Talvez isso aconteça também na igreja. Pessoas esquecem que são filhos/as de Deus e vivem como se fossem escravos/as de Deus, temendo o juízo divino e fazendo de tudo para não serem condenadas, mas aceitas. Uma espiritualidade assim não é libertadora, mas sufocante. Assim nos diz o pastor presbiteriano Hernandes Dias Lopes: “Está na igreja, mas não tem prazer. Obedece, mas não com alegria. Está na casa do Pai, mas vive como escravo. Está na casa do Pai, mas não tem comunhão com o Pai”1. Muitas vezes, os próprios cristãos usam a igreja como escravidão a si mesmos, trabalhando não em alegria, mas por obrigação.

 

4    ELE VIVIA NA CASA DO PAI, MAS ESTAVA COM O CORAÇÃO CHEIO DE AMARGURA

 

Sua amargura é decorrente de algumas coisas: ele se sente melhor que o seu irmão: estava tão escravizado pela sua religiosidade que só sabia arrotar exclusão e discriminação. Achava que era o único que prestava em casa; ele se sente injustiçado pelo Pai: estava tão escravizado pela sua religiosidade que só acreditava no mérito pessoal e não na graça. Ele acreditava na religião da lei, do legalismo, da moralina e não na graça de Jesus. Por isso, palavras como “misericórdia” e “perdão” não fazem parte do seu vocabulário. Ele não chama seu irmão de “irmão”, mas de “esse seu filho”, como se não tivesse ligação alguma com ele. Porém, o pai o corrige ao lhe responder: “este seu irmão”. Se tem algo que mata o amor, a empatia, a solidariedade, a disposição ao perdão e a paz, é a amargura. Um coração amargurado faz mal para a própria pessoa e para os que estão perto dela. Apenas Deus pode curar as feridas de um coração assim.

 

5    ELE VIVIA NA CASA DO PAI, MAS SE RECUSOU A FAZER PARTE DA FESTA DO PAI

 

Algo interessante aconteceu. O filho que estava fora entrou para a festa, enquanto o filho que estava dentro saiu da festa. O filho mais novo se humilha e é recebido. Já o outro caminha para fora da casa do pai, para longe da festa e com o seu coração profundamente amargurado e triste. Todos estavam alegres com a volta do filho perdido, menos o seu próprio irmão.

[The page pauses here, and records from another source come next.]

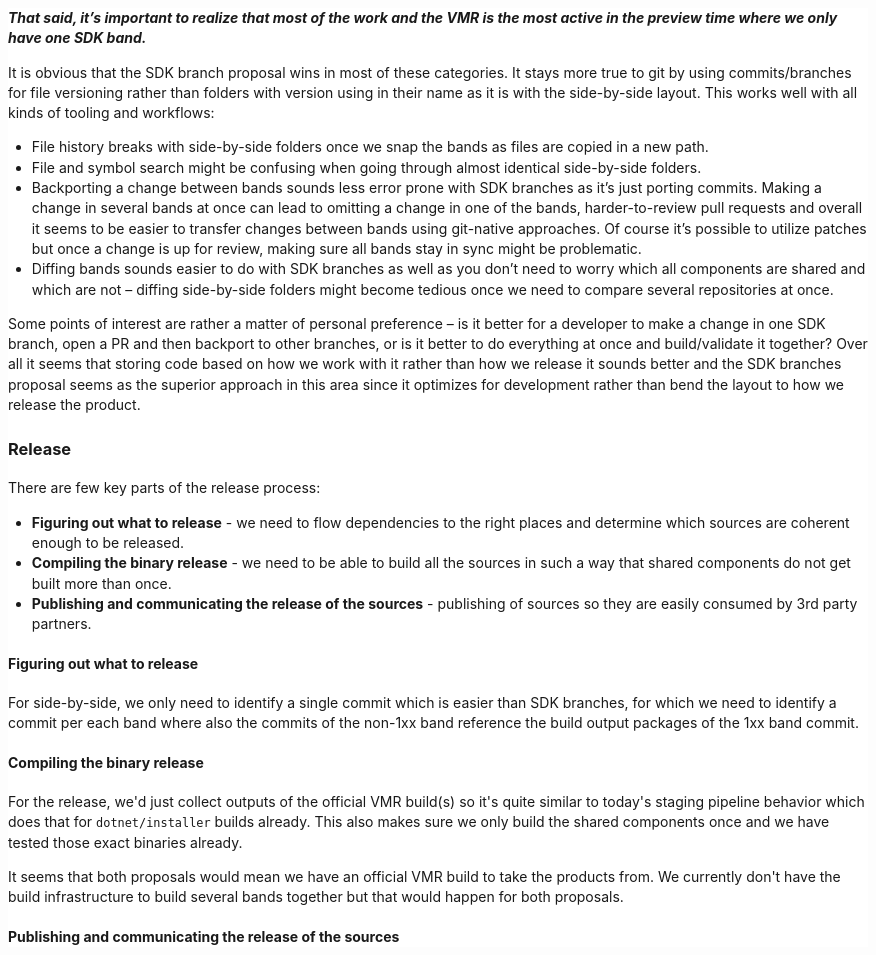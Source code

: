 **_That said, it’s important to realize that most of the work and the VMR is the most active in the preview time where we only have one SDK band._**

It is obvious that the SDK branch proposal wins in most of these categories. It stays more true to git by using commits/branches for file versioning rather than folders with version using in their name as it is with the side-by-side layout. This works well with all kinds of tooling and workflows:

- File history breaks with side-by-side folders once we snap the bands as files are copied in a new path.
- File and symbol search might be confusing when going through almost identical side-by-side folders.
- Backporting a change between bands sounds less error prone with SDK branches as it’s just porting commits. Making a change in several bands at once can lead to omitting a change in one of the bands, harder-to-review pull requests and overall it seems to be easier to transfer changes between bands using git-native approaches. Of course it’s possible to utilize patches but once a change is up for review, making sure all bands stay in sync might be problematic.
- Diffing bands sounds easier to do with SDK branches as well as you don’t need to worry which all components are shared and which are not – diffing side-by-side folders might become tedious once we need to compare several repositories at once.

Some points of interest are rather a matter of personal preference – is it better for a developer to make a change in one SDK branch, open a PR and then backport to other branches, or is it better to do everything at once and build/validate it together? Over all it seems that storing code based on how we work with it rather than how we release it sounds better and the SDK branches proposal seems as the superior approach in this area since it optimizes for development rather than bend the layout to how we release the product.

### Release

There are few key parts of the release process:

- **Figuring out what to release** - we need to flow dependencies to the right places and determine which sources are coherent enough to be released.
- **Compiling the binary release** - we need to be able to build all the sources in such a way that shared components do not get built more than once.
- **Publishing and communicating the release of the sources** - publishing of sources so they are easily consumed by 3rd party partners.

#### Figuring out what to release

For side-by-side, we only need to identify a single commit which is easier than SDK branches, for which we need to identify a commit per each band where also the commits of the non-1xx band reference the build output packages of the 1xx band commit.

#### Compiling the binary release

For the release, we'd just collect outputs of the official VMR build(s) so it's quite similar to today's staging pipeline behavior which does that for `dotnet/installer` builds already. This also makes sure we only build the shared components once and we have tested those exact binaries already.

It seems that both proposals would mean we have an official VMR build to take the products from. We currently don't have the build infrastructure to build several bands together but that would happen for both proposals.

#### Publishing and communicating the release of the sources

A lógica do Reino de Deus é completamente oposta à nossa lógica de mundo. E pode acontecer da lógica do Reino de Deus se tornar insuportável a alguns ouvidos, especialmente aqueles com corações orgulhosos por tudo o que fazem. A mensagem da graça cutuca aqueles que acreditam na meritocracia, que se acham “bonzinhos” diante de Deus e das outras pessoas sem, no entanto, ver o próprio pecado em suas vidas. Suas vidas são um peso para si mesmos e acabam se tornando um peso também para as outras pessoas.

 

Amados irmãos, amadas irmãs,

mas não é preciso desesperar-se. Há salvação também para estes. Se você se identificou com o filho mais velho, então a graça de Deus é para você também. Deixe que ele limpe toda a amargura que está em seu coração. Deixe-o mudar a sua vida, retirar a arrogância, o ódio, a indiferença. Não vá embora, como fez o filho mais velho. Ao contrário, a festa é para você também. Então, o que vais fazer do lado de fora?

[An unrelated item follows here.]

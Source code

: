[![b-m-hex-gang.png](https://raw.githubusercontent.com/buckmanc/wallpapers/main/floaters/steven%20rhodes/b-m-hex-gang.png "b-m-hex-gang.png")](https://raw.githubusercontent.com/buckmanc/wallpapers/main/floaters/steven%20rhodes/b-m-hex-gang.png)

O pai não foi injusto com seu filho mais velho. Foi o filho mais velho que foi injusto com o seu pai ao não compreender o perdão e a misericórdia. Não sejamos injustos com Deus. Jesus morreu na cruz para salvar os pecadores cujo nós mesmos somos os principais. Se somos aceitos por Deus, porque vamos julgar e excluir outras pessoas, tanto fazendo o que fizeram? Deus te chama hoje ao arrependimento e ao perdão.

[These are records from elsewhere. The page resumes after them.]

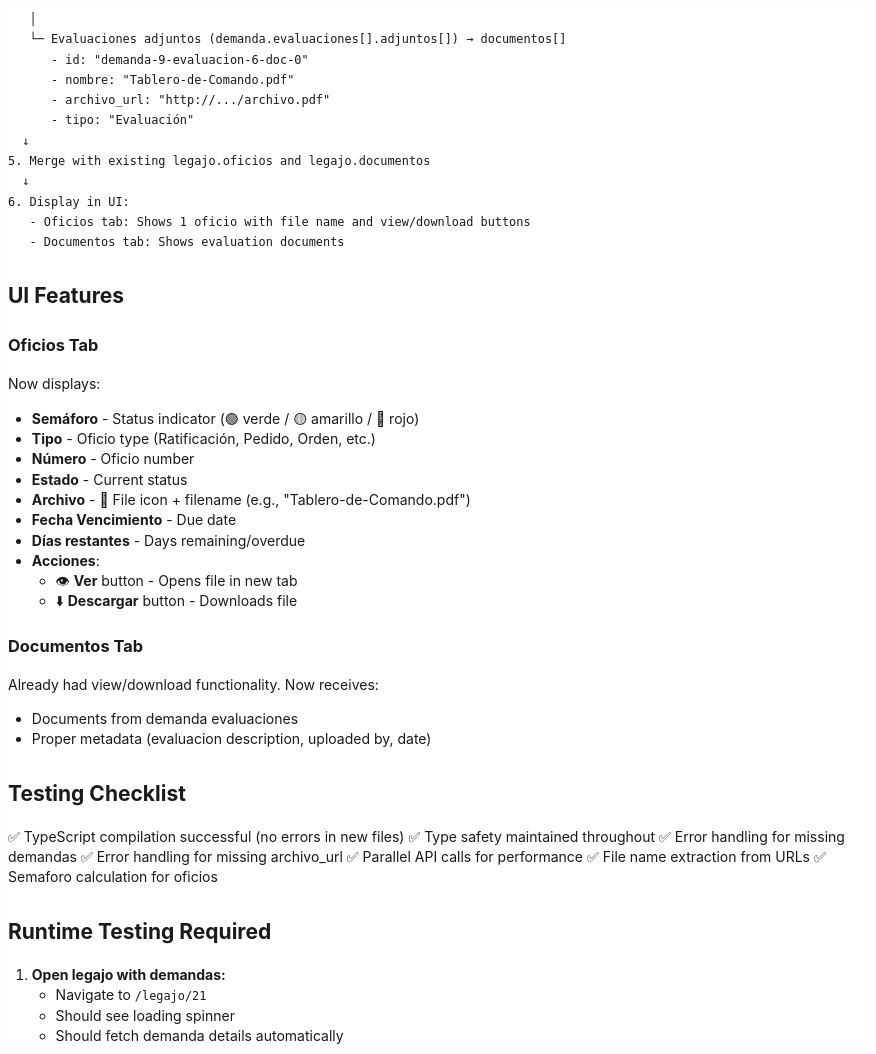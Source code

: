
 ```
   │
   └─ Evaluaciones adjuntos (demanda.evaluaciones[].adjuntos[]) → documentos[]
      - id: "demanda-9-evaluacion-6-doc-0"
      - nombre: "Tablero-de-Comando.pdf"
      - archivo_url: "http://.../archivo.pdf"
      - tipo: "Evaluación"
  ↓
5. Merge with existing legajo.oficios and legajo.documentos
  ↓
6. Display in UI:
   - Oficios tab: Shows 1 oficio with file name and view/download buttons
   - Documentos tab: Shows evaluation documents
```

## UI Features

### Oficios Tab
Now displays:
- **Semáforo** - Status indicator (🟢 verde / 🟡 amarillo / 🔴 rojo)
- **Tipo** - Oficio type (Ratificación, Pedido, Orden, etc.)
- **Número** - Oficio number
- **Estado** - Current status
- **Archivo** - 📄 File icon + filename (e.g., "Tablero-de-Comando.pdf")
- **Fecha Vencimiento** - Due date
- **Días restantes** - Days remaining/overdue
- **Acciones**:
  - 👁️ **Ver** button - Opens file in new tab
  - ⬇️ **Descargar** button - Downloads file

### Documentos Tab
Already had view/download functionality. Now receives:
- Documents from demanda evaluaciones
- Proper metadata (evaluacion description, uploaded by, date)

## Testing Checklist

✅ TypeScript compilation successful (no errors in new files)
✅ Type safety maintained throughout
✅ Error handling for missing demandas
✅ Error handling for missing archivo_url
✅ Parallel API calls for performance
✅ File name extraction from URLs
✅ Semaforo calculation for oficios

## Runtime Testing Required

1. **Open legajo with demandas:**
   - Navigate to `/legajo/21`
   - Should see loading spinner
   - Should fetch demanda details automatically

E tenha certeza: no próximo Domingo, nós vamos conhecer o personagem principal dessa história: o pai amoroso. Espero você lá.

Amém.


3º DOMINGO APÓS EPIFANIA | VERDE | CICLO DO NATAL | ANO C

23 de Janeiro de 2022


P. William Felipe Zacarias


Pregações da Série Amados & Aceitos:

#1: O filho mais novo - 16/01/2022

Link: https://luteranos.com.br/conteudo/ofilhomaisnovo

#2: O filho mais velho - 23/01/2022

Link: https://luteranos.com.br/conteudo/ofilhomaisvelho

#3: O Pai amoroso - 30/01/2022

Link: https://luteranos.com.br/conteudo/opaiamoroso


1 Cf. DIAS LOPES, Hernandes. Lucas. São Paulo: Hagnos, 2017. p. 467. Edição do Kindle.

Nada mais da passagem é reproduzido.